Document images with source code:

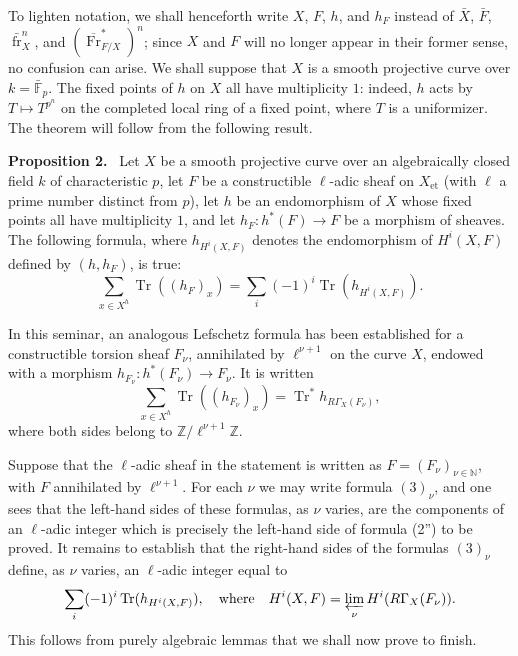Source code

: \documentclass[11pt]{article}
\newenvironment{statement}[1]{\par\medskip\noindent\textbf{#1.}\ }{\par\medskip}
\providecommand{\Tr}{\operatorname{Tr}}
\providecommand{\Tr}{\operatorname{Tr}}
\providecommand{\Tr}{\operatorname{Tr}}
\providecommand{\Tr}{\operatorname{Tr}}
\providecommand{\Tr}{\operatorname{Tr}}
\providecommand{\fr}{\operatorname{fr}}
\providecommand{\Fr}{\operatorname{Fr}}
\providecommand{\Fr}{\operatorname{Fr}}
\providecommand{\fr}{\operatorname{fr}}
\begin{document}
To lighten notation, we shall henceforth write $X$, $F$, $h$, and $h_F$ instead of $\bar X$, $\bar F$, $\bar{\fr}_X^n$, and $(\overline{\Fr}^*_{F/X})^n$; since $X$ and $F$ will no longer appear in their former sense, no confusion can arise. We shall suppose that $X$ is a smooth projective curve over $k=\bar{\mathbb F}_p$. The fixed points of $h$ on $X$ all have multiplicity $1$: indeed, $h$ acts by $T\mapsto T^{p^n}$ on the completed local ring of a fixed point, where $T$ is a uniformizer. The theorem will follow from the following result.

\label{sga5:XV:proposition:2:3}\begin{statement}{Proposition 2}
Let $X$ be a smooth projective curve over an algebraically closed field $k$ of characteristic $p$, let $F$ be a constructible $\ell$-adic sheaf on $X_{\mathrm{et}}$ (with $\ell$ a prime number distinct from $p$), let $h$ be an endomorphism of $X$ whose fixed points all have multiplicity $1$, and let $h_F:h^*(F)\to F$ be a morphism of sheaves. The following formula, where $h_{H^i(X,F)}$ denotes the endomorphism of $H^i(X,F)$ defined by $(h,h_F)$, is true:
\[
\sum_{x\in X^h}\Tr((h_F)_x)=\sum_i(-1)^i\Tr(h_{H^i(X,F)}).
\tag{2''}\label{sga5:XV:equation:2:3}
\]
\end{statement}

In this seminar, an analogous Lefschetz formula has been established for a constructible torsion sheaf $F_\nu$, annihilated by $\ell^{\nu+1}$ on the curve $X$, endowed with a morphism $h_{F_\nu}:h^*(F_\nu)\to F_\nu$. It is written
\[
\sum_{x\in X^h}\Tr((h_{F_\nu})_x)=\Tr^*h_{R\Gamma_X(F_\nu)},
\tag{3}\label{sga5:XV:equation:3}
\]
where both sides belong to $\mathbb Z/\ell^{\nu+1}\mathbb Z$.

Suppose that the $\ell$-adic sheaf in the statement is written as $F=(F_\nu)_{\nu\in\mathbb N}$, with $F$ annihilated by $\ell^{\nu+1}$. For each $\nu$ we may write formula $(3)_\nu$, and one sees that the left-hand sides of these formulas, as $\nu$ varies, are the components of an $\ell$-adic integer which is precisely the left-hand side of formula (2'') to be proved. It remains to establish that the right-hand sides of the formulas $(3)_\nu$ define, as $\nu$ varies, an $\ell$-adic integer equal to
\[
\sum_i(-1)^i\Tr(h_{H^i(X,F)}),
\quad\text{where}\quad
H^i(X,F)=\varprojlim_\nu H^i(R\Gamma_X(F_\nu)).
\]
This follows from purely algebraic lemmas that we shall now prove to finish.
\end{document}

> Task instructions
What is needed is an exact output of the records above, with every picture left out.

> Your response
Source code

: \documentclass[11pt]{article}
\newenvironment{statement}[1]{\par\medskip\noindent\textbf{#1.}\ }{\par\medskip}
\providecommand{\Tr}{\operatorname{Tr}}
\providecommand{\Tr}{\operatorname{Tr}}
\providecommand{\Tr}{\operatorname{Tr}}
\providecommand{\Tr}{\operatorname{Tr}}
\providecommand{\Tr}{\operatorname{Tr}}
\providecommand{\fr}{\operatorname{fr}}
\providecommand{\Fr}{\operatorname{Fr}}
\providecommand{\Fr}{\operatorname{Fr}}
\providecommand{\fr}{\operatorname{fr}}
\begin{document}
To lighten notation, we shall henceforth write $X$, $F$, $h$, and $h_F$ instead of $\bar X$, $\bar F$, $\bar{\fr}_X^n$, and $(\overline{\Fr}^*_{F/X})^n$; since $X$ and $F$ will no longer appear in their former sense, no confusion can arise. We shall suppose that $X$ is a smooth projective curve over $k=\bar{\mathbb F}_p$. The fixed points of $h$ on $X$ all have multiplicity $1$: indeed, $h$ acts by $T\mapsto T^{p^n}$ on the completed local ring of a fixed point, where $T$ is a uniformizer. The theorem will follow from the following result.

\label{sga5:XV:proposition:2:3}\begin{statement}{Proposition 2}
Let $X$ be a smooth projective curve over an algebraically closed field $k$ of characteristic $p$, let $F$ be a constructible $\ell$-adic sheaf on $X_{\mathrm{et}}$ (with $\ell$ a prime number distinct from $p$), let $h$ be an endomorphism of $X$ whose fixed points all have multiplicity $1$, and let $h_F:h^*(F)\to F$ be a morphism of sheaves. The following formula, where $h_{H^i(X,F)}$ denotes the endomorphism of $H^i(X,F)$ defined by $(h,h_F)$, is true:
\[
\sum_{x\in X^h}\Tr((h_F)_x)=\sum_i(-1)^i\Tr(h_{H^i(X,F)}).
\tag{2''}\label{sga5:XV:equation:2:3}
\]
\end{statement}

In this seminar, an analogous Lefschetz formula has been established for a constructible torsion sheaf $F_\nu$, annihilated by $\ell^{\nu+1}$ on the curve $X$, endowed with a morphism $h_{F_\nu}:h^*(F_\nu)\to F_\nu$. It is written
\[
\sum_{x\in X^h}\Tr((h_{F_\nu})_x)=\Tr^*h_{R\Gamma_X(F_\nu)},
\tag{3}\label{sga5:XV:equation:3}
\]
where both sides belong to $\mathbb Z/\ell^{\nu+1}\mathbb Z$.

Suppose that the $\ell$-adic sheaf in the statement is written as $F=(F_\nu)_{\nu\in\mathbb N}$, with $F$ annihilated by $\ell^{\nu+1}$. For each $\nu$ we may write formula $(3)_\nu$, and one sees that the left-hand sides of these formulas, as $\nu$ varies, are the components of an $\ell$-adic integer which is precisely the left-hand side of formula (2'') to be proved. It remains to establish that the right-hand sides of the formulas $(3)_\nu$ define, as $\nu$ varies, an $\ell$-adic integer equal to
\[
\sum_i(-1)^i\Tr(h_{H^i(X,F)}),
\quad\text{where}\quad
H^i(X,F)=\varprojlim_\nu H^i(R\Gamma_X(F_\nu)).
\]
This follows from purely algebraic lemmas that we shall now prove to finish.
\end{document}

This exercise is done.